John and Isabelle returned to England in October, and it was at this point that she was collected from the coast by Terric the Teuton. The picture of the adulterous, imprisoned Queen now begins to look very different. The fears aroused at the time of the Welsh rebellion, and the conditions in England, reeling from the defeat of a campaign it had taken ten years and huge amounts of money to wage, made it natural that John would wish Isabelle to be protected. Until Bouvines, John and Isabelle had travelled together, sufficiently harmoniously for her to give birth to another child the following year. This is not to say that John had necessarily treated her well. Her ‘custody’ at Corfe in 1208 may have been due to the King’s indifference to his wife’s comfort after he had done his duty and sired an heir, and he had continued to be flagrantly unfaithful to her. In 1212, the accounts show a chaplet of roses purchased for a woman who was a ‘friend’ of the King, and Susan, a servant to either the same ‘friend’ or her sister, had been provided with a dress in 1213, suggesting that John was having at least one adulterous affair. But his unkindness is not proof of Isabelle’s infidelity. The Matthew Paris tale is, as has been noted, viewed as a scurrilous fiction, and contrasts with Roger of Wendover’s view that John was too much in love with his wife, but what these contradictory stories have in common is that they seek to smear Isabelle. After the failure at Bouvines, the likely reason for blackening Isabelle’s reputation becomes clearer.

In Paris’s report, Robert of London claims that John found Isabelle ‘hateful’ to him because he blamed her for the collapse of his attempts to regain his Continental power. This would make sense after 1214. Roger of Wendover’s accusation that John preferred to make love to Isabelle than war on France depicts the King as emasculated, weakened by sexual desire. The chroniclers have played the old game
of chercher la femme
and found a source for John’s failure in his relationship with Isabelle. As her ‘foreignness’ and her sexual intimacy with the King are perverted into the cause
of national disaster, she becomes the sorceress who invites strangers to her bed and drains the King’s virility. If John personally blamed Isabelle for her involvement in the Lusignan betrothal, this would account for an estrangement from a wife for whom he had never appeared to care deeply on anything but a physical level, while the conditions in England which pertained as a consequence of his Continental failure would require him to make some provision for her safety.

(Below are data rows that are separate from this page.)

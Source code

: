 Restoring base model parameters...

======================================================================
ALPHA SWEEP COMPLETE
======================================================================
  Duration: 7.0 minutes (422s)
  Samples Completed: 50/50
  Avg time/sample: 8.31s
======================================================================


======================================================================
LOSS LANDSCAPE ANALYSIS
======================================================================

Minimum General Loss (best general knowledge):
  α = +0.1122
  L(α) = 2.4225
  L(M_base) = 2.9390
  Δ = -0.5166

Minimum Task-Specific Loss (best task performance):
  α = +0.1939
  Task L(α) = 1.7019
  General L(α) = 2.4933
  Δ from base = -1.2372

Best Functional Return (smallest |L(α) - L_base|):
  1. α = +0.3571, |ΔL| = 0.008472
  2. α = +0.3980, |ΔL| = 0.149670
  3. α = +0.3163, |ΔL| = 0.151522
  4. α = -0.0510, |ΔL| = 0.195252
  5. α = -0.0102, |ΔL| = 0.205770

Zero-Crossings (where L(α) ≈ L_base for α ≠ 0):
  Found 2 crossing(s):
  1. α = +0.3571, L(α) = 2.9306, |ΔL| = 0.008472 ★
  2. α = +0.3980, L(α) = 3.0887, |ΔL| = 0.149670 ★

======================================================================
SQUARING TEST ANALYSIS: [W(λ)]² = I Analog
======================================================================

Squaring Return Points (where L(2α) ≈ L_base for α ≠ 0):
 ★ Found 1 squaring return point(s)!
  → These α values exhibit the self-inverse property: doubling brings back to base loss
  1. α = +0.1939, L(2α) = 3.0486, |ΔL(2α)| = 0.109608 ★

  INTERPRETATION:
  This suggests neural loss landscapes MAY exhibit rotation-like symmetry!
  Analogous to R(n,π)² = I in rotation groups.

The historian Paul Strohm stresses that in considering the narrative context of historical texts the reader must be alert to the fact that perception, ideology and belief are as important as what actually took place; that texts are ‘finally composed within history, if not within a sense of what did happen, at least within a sense of … what commonly held interpretative structures permitted [people] to believe’
10
Thus the treatment of Isabelle’s reputation, her casting as incestuous, adulterous, even a witch, demonstrates the vulnerability of queens to a model where their unique source of power, their intimate relationship with the king, could be used to convey anxiety and provide motivation for the inadequacies of the king himself. Sexual deviance, as would prove the case with Edward II in the next century, was a powerful focus for such anxious commentary.

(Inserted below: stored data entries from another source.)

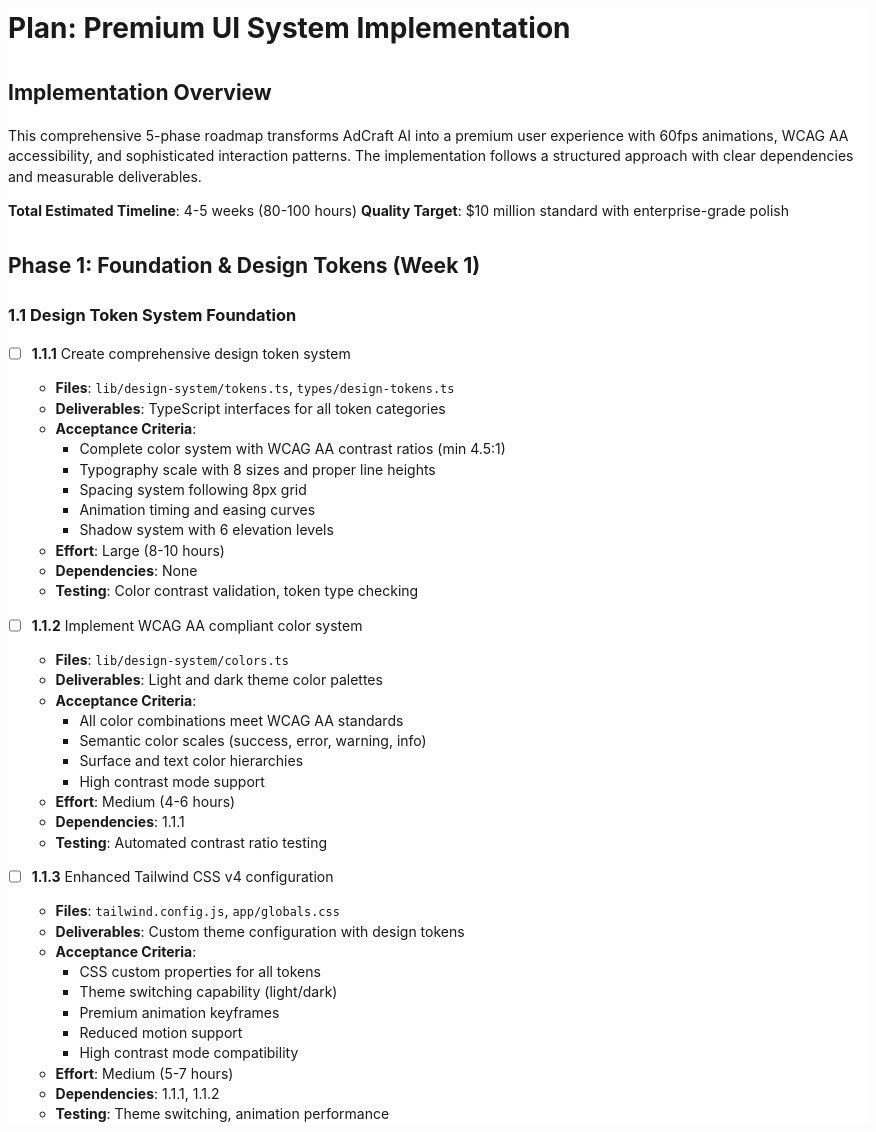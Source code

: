 # Plan: Premium UI System Implementation

## Implementation Overview

This comprehensive 5-phase roadmap transforms AdCraft AI into a premium user experience with 60fps animations, WCAG AA accessibility, and sophisticated interaction patterns. The implementation follows a structured approach with clear dependencies and measurable deliverables.

**Total Estimated Timeline**: 4-5 weeks (80-100 hours)
**Quality Target**: $10 million standard with enterprise-grade polish

## Phase 1: Foundation & Design Tokens (Week 1)

### 1.1 Design Token System Foundation
- [ ] **1.1.1** Create comprehensive design token system
  - **Files**: `lib/design-system/tokens.ts`, `types/design-tokens.ts`
  - **Deliverables**: TypeScript interfaces for all token categories
  - **Acceptance Criteria**: 
    - Complete color system with WCAG AA contrast ratios (min 4.5:1)
    - Typography scale with 8 sizes and proper line heights
    - Spacing system following 8px grid
    - Animation timing and easing curves
    - Shadow system with 6 elevation levels
  - **Effort**: Large (8-10 hours)
  - **Dependencies**: None
  - **Testing**: Color contrast validation, token type checking

- [ ] **1.1.2** Implement WCAG AA compliant color system
  - **Files**: `lib/design-system/colors.ts`
  - **Deliverables**: Light and dark theme color palettes
  - **Acceptance Criteria**:
    - All color combinations meet WCAG AA standards
    - Semantic color scales (success, error, warning, info)
    - Surface and text color hierarchies
    - High contrast mode support
  - **Effort**: Medium (4-6 hours)
  - **Dependencies**: 1.1.1
  - **Testing**: Automated contrast ratio testing

- [ ] **1.1.3** Enhanced Tailwind CSS v4 configuration
  - **Files**: `tailwind.config.js`, `app/globals.css`
  - **Deliverables**: Custom theme configuration with design tokens
  - **Acceptance Criteria**:
    - CSS custom properties for all tokens
    - Theme switching capability (light/dark)
    - Premium animation keyframes
    - Reduced motion support
    - High contrast mode compatibility
  - **Effort**: Medium (5-7 hours)  
  - **Dependencies**: 1.1.1, 1.1.2
  - **Testing**: Theme switching, animation performance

There is no real evidence that Isabelle of Angoulême was an adulterous queen, but her reputation as a seductress was coloured by what she did next. When John returned to England in October 1214, he met tremendous discontent among his magnates, who convened at Bury St Edmunds to try to force him to sign a charter guaranteeing their rights with regard to the crown. In a laughably hypocritical gesture, given his history with the papacy and his well-known abuses of the English Church, John promptly took the Cross, and unsurprisingly the Pope then found in his favour against the barons. On 3 May 1215, the now openly rebellious magnates (who included the cuckolded Hugh de Neville), announced that they had revoked their homage to the King and attempted to besiege the castle of Northampton. They moved on to Bedford and by 17 May were in London. John withdrew to Winchester, where Isabelle was staying with her guard. The Tower of London was still held for the King, but by early June Northampton and Lincoln had fallen to the rebels, and on 10 June John was obliged to meet their leaders near Staines. Five days later, John formally accepted the treaty which became famous as Magna Carta, at Runnymede between Staines and Windsor. On 19 June the magnates renewed their allegiance and a committee of twenty-five was established to ensure that the new agreement was enforced.

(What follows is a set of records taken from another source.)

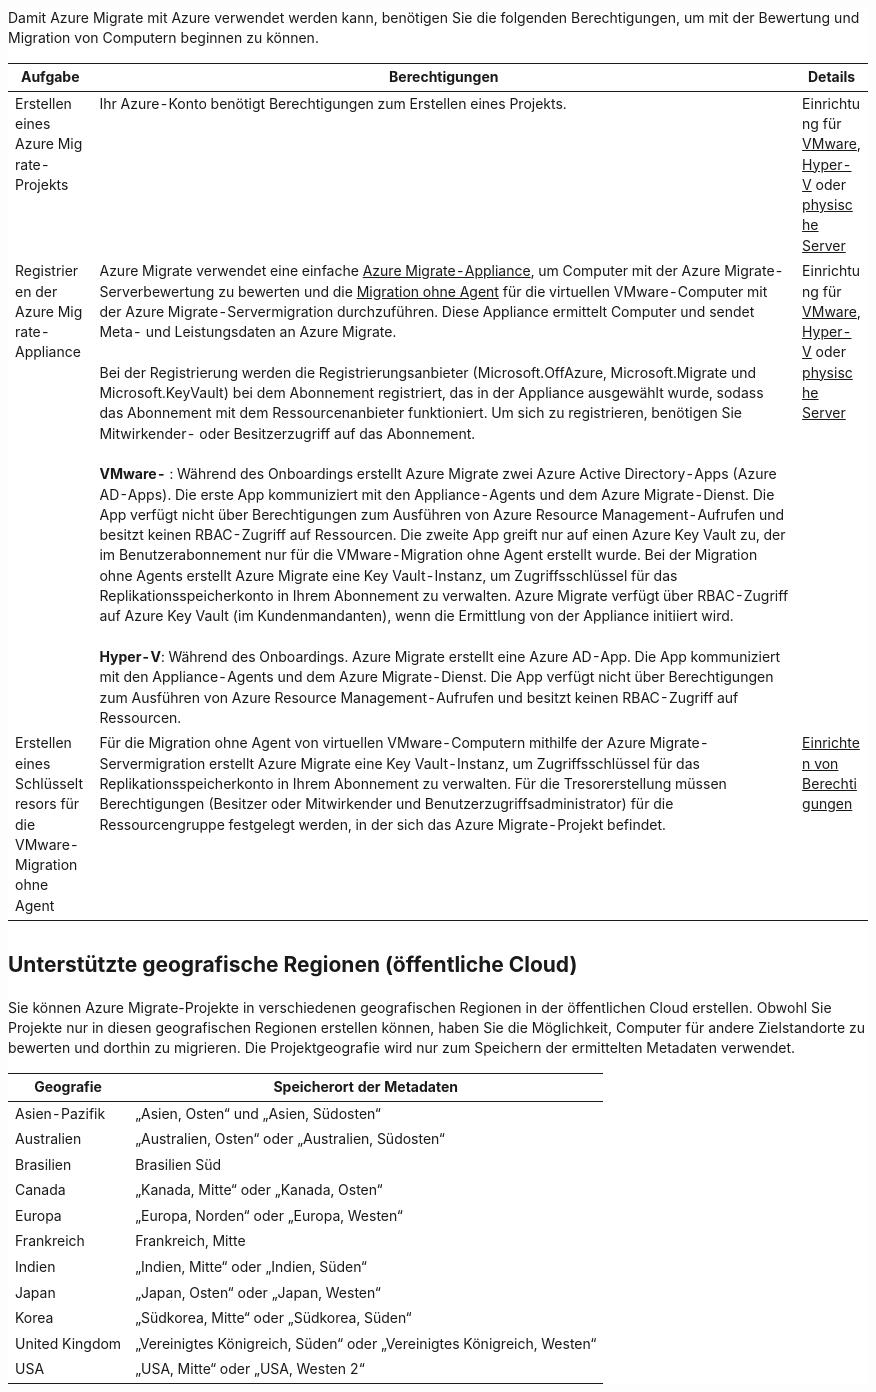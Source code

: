 Damit Azure Migrate mit Azure verwendet werden kann, benötigen Sie die folgenden Berechtigungen, um mit der Bewertung und Migration von Computern beginnen zu können.

**Aufgabe** | **Berechtigungen** | **Details**
--- | --- | ---
Erstellen eines Azure Migrate-Projekts | Ihr Azure-Konto benötigt Berechtigungen zum Erstellen eines Projekts. | Einrichtung für [VMware](tutorial-prepare-vmware.md#assign-permissions-to-create-project), [Hyper-V](tutorial-prepare-hyper-v.md#assign-permissions-to-create-project) oder [physische Server](tutorial-prepare-physical.md#assign-permissions-to-create-project)
Registrieren der Azure Migrate-Appliance| Azure Migrate verwendet eine einfache [Azure Migrate-Appliance](migrate-appliance.md), um Computer mit der Azure Migrate-Serverbewertung zu bewerten und die [Migration ohne Agent](server-migrate-overview.md) für die virtuellen VMware-Computer mit der Azure Migrate-Servermigration durchzuführen. Diese Appliance ermittelt Computer und sendet Meta- und Leistungsdaten an Azure Migrate.<br/><br/> Bei der Registrierung werden die Registrierungsanbieter (Microsoft.OffAzure, Microsoft.Migrate und Microsoft.KeyVault) bei dem Abonnement registriert, das in der Appliance ausgewählt wurde, sodass das Abonnement mit dem Ressourcenanbieter funktioniert. Um sich zu registrieren, benötigen Sie Mitwirkender- oder Besitzerzugriff auf das Abonnement.<br/><br/> **VMware-** : Während des Onboardings erstellt Azure Migrate zwei Azure Active Directory-Apps (Azure AD-Apps). Die erste App kommuniziert mit den Appliance-Agents und dem Azure Migrate-Dienst. Die App verfügt nicht über Berechtigungen zum Ausführen von Azure Resource Management-Aufrufen und besitzt keinen RBAC-Zugriff auf Ressourcen. Die zweite App greift nur auf einen Azure Key Vault zu, der im Benutzerabonnement nur für die VMware-Migration ohne Agent erstellt wurde. Bei der Migration ohne Agents erstellt Azure Migrate eine Key Vault-Instanz, um Zugriffsschlüssel für das Replikationsspeicherkonto in Ihrem Abonnement zu verwalten. Azure Migrate verfügt über RBAC-Zugriff auf Azure Key Vault (im Kundenmandanten), wenn die Ermittlung von der Appliance initiiert wird.<br/><br/> **Hyper-V**: Während des Onboardings. Azure Migrate erstellt eine Azure AD-App. Die App kommuniziert mit den Appliance-Agents und dem Azure Migrate-Dienst. Die App verfügt nicht über Berechtigungen zum Ausführen von Azure Resource Management-Aufrufen und besitzt keinen RBAC-Zugriff auf Ressourcen. | Einrichtung für [VMware](tutorial-prepare-vmware.md#assign-permissions-to-register-the-appliance), [Hyper-V](tutorial-prepare-hyper-v.md#assign-permissions-to-register-the-appliance) oder [physische Server](tutorial-prepare-physical.md#assign-permissions-to-register-the-appliance)
Erstellen eines Schlüsseltresors für die VMware-Migration ohne Agent | Für die Migration ohne Agent von virtuellen VMware-Computern mithilfe der Azure Migrate-Servermigration erstellt Azure Migrate eine Key Vault-Instanz, um Zugriffsschlüssel für das Replikationsspeicherkonto in Ihrem Abonnement zu verwalten. Für die Tresorerstellung müssen Berechtigungen (Besitzer oder Mitwirkender und Benutzerzugriffsadministrator) für die Ressourcengruppe festgelegt werden, in der sich das Azure Migrate-Projekt befindet. | [Einrichten von Berechtigungen](tutorial-prepare-vmware.md#assign-permissions-to-create-a-key-vault)

## <a name="supported-geographies-public-cloud"></a>Unterstützte geografische Regionen (öffentliche Cloud)

Sie können Azure Migrate-Projekte in verschiedenen geografischen Regionen in der öffentlichen Cloud erstellen. Obwohl Sie Projekte nur in diesen geografischen Regionen erstellen können, haben Sie die Möglichkeit, Computer für andere Zielstandorte zu bewerten und dorthin zu migrieren. Die Projektgeografie wird nur zum Speichern der ermittelten Metadaten verwendet.

**Geografie** | **Speicherort der Metadaten**
--- | ---
Asien-Pazifik | „Asien, Osten“ und „Asien, Südosten“
Australien | „Australien, Osten“ oder „Australien, Südosten“
Brasilien | Brasilien Süd
Canada | „Kanada, Mitte“ oder „Kanada, Osten“
Europa | „Europa, Norden“ oder „Europa, Westen“
Frankreich | Frankreich, Mitte
Indien | „Indien, Mitte“ oder „Indien, Süden“
Japan |  „Japan, Osten“ oder „Japan, Westen“
Korea | „Südkorea, Mitte“ oder „Südkorea, Süden“
United Kingdom | „Vereinigtes Königreich, Süden“ oder „Vereinigtes Königreich, Westen“
USA | „USA, Mitte“ oder „USA, Westen 2“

The provisions of the charter give some sense of the abuses the barons
felt themselves to have been victim to for years. The crown was forbidden to make wrongful dispossession, to take over deceased persons’ property and interfere in Church placements without writs being prepared by a sheriff and read in a court of assize. Royal exploitation of the law, such as denying trial, taking money to influence suits, profit from writs and depriving men of their rights where they had not broken the law, were forbidden. Magna Carta is obviously one of the most significant constitutional documents in history, but in 1215, John had no intention of abiding by it. He appealed to the Pope, who obligingly declared it to be eternally invalid and threatened to excommunicate anyone who attempted to uphold it.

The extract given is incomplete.